**Activity**: Reproduce the data exactly, leaving nothing out.

(Saved data entries)

▬▬▬

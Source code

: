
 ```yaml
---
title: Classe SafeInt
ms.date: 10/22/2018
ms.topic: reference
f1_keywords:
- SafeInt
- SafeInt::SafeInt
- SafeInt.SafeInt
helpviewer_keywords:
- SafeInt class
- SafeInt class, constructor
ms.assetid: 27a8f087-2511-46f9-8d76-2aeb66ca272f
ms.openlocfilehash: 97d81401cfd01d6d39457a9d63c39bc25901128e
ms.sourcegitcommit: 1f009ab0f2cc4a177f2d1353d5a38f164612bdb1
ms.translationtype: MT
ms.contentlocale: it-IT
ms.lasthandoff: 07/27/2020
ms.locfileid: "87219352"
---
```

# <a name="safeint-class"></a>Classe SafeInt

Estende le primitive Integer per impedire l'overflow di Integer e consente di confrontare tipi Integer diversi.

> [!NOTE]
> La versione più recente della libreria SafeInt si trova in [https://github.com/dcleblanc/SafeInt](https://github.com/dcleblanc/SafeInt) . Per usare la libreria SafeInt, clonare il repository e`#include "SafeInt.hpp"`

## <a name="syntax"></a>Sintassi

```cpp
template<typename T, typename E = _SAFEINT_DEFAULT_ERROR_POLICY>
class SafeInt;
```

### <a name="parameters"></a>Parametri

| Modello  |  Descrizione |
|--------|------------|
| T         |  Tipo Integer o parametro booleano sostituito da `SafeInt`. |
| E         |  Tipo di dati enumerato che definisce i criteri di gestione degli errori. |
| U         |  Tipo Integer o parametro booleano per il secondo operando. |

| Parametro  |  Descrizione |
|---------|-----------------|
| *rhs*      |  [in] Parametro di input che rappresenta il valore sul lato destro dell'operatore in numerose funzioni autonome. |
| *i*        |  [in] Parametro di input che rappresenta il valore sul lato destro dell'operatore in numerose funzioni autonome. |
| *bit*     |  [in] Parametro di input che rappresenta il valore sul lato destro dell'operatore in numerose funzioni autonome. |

▬▬▬

**Result of this task**:
Source code

:
 ```yaml
---
title: Classe SafeInt
ms.date: 10/22/2018
ms.topic: reference
f1_keywords:
- SafeInt
- SafeInt::SafeInt
- SafeInt.SafeInt
helpviewer_keywords:
- SafeInt class
- SafeInt class, constructor
ms.assetid: 27a8f087-2511-46f9-8d76-2aeb66ca272f
ms.openlocfilehash: 97d81401cfd01d6d39457a9d63c39bc25901128e
ms.sourcegitcommit: 1f009ab0f2cc4a177f2d1353d5a38f164612bdb1
ms.translationtype: MT
ms.contentlocale: it-IT
ms.lasthandoff: 07/27/2020
ms.locfileid: "87219352"
---
```

# <a name="safeint-class"></a>Classe SafeInt

Estende le primitive Integer per impedire l'overflow di Integer e consente di confrontare tipi Integer diversi.

> [!NOTE]
> La versione più recente della libreria SafeInt si trova in [https://github.com/dcleblanc/SafeInt](https://github.com/dcleblanc/SafeInt) . Per usare la libreria SafeInt, clonare il repository e`#include "SafeInt.hpp"`

## <a name="syntax"></a>Sintassi

```cpp
template<typename T, typename E = _SAFEINT_DEFAULT_ERROR_POLICY>
class SafeInt;
```

### <a name="parameters"></a>Parametri

| Modello  |  Descrizione |
|--------|------------|
| T         |  Tipo Integer o parametro booleano sostituito da `SafeInt`. |
| E         |  Tipo di dati enumerato che definisce i criteri di gestione degli errori. |
| U         |  Tipo Integer o parametro booleano per il secondo operando. |

| Parametro  |  Descrizione |
|---------|-----------------|
| *rhs*      |  [in] Parametro di input che rappresenta il valore sul lato destro dell'operatore in numerose funzioni autonome. |
| *i*        |  [in] Parametro di input che rappresenta il valore sul lato destro dell'operatore in numerose funzioni autonome. |
| *bit*     |  [in] Parametro di input che rappresenta il valore sul lato destro dell'operatore in numerose funzioni autonome. |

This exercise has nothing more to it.